An automaker selling the same car with different engines depending on the market is not uncommon. However, the situation is a bit more interesting with the S7 Sportback as while Europeans are stuck with a diesel to comply with stricter emissions regulations, the rest of the world gets the RS5 engine. Indeed, the Euro-spec S7 comes with a 3.0-liter V6 TDI mild hybrid with 349 horsepower (257 kilowatts) and 516 pound-feet (700 Newton-meters).
In North America and other parts outside of the Old Continent, customers get a twin-turbo 2.9-liter V6 inherited from the RS4 Avant, RS5 Coupe, and RS5 Sportback. It pumps out the same 444 hp (331 kW) and 443 lb-ft (600 Nm) as in those three RS models, but let’s be honest and admit the RS5 engine doesn’t sound as nice in the bigger car. If you don’t believe us, check out the video below shot in California by Auditography to hear the slightly muted soundtrack.
There’s another major difference between the European S7 Sportback and the one Audi sells in the rest of the world. The TDI-powered car has four exhaust tips that are completely fake, with the actual dual tips positioned underneath the car, facing the road. The car featured here in Firmament Blue Metallic with the black optics package has the proper setup as all Audi Sport models should have, without any of the fakeness.
A real-life acceleration test shows the gasoline-fueled S7 doing 0 to 60 mph (96 km/h) in 4.22 seconds, thus making it nearly 0.3s quicker than Audi’s official time.

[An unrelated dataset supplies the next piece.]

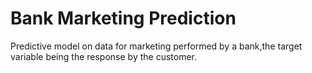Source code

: # Bank Marketing Prediction
Predictive model on data for marketing performed by a bank,the target variable being the response by the customer.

Because the S7 is heavier than the RS5 Sportback, it shouldn’t come as a surprise it’s significantly slower in this acceleration test, with its smaller brother completing the task in 3.8 seconds.
When it comes to buying one of the two cars, we’d have to do a lot thinking before pulling the trigger. That’s because the S7 Sportback is less than $10,000 more expensive than the RS5 Sportback in the US where the S6 Sedan is actually a few hundred dollars cheaper compared to the RS5.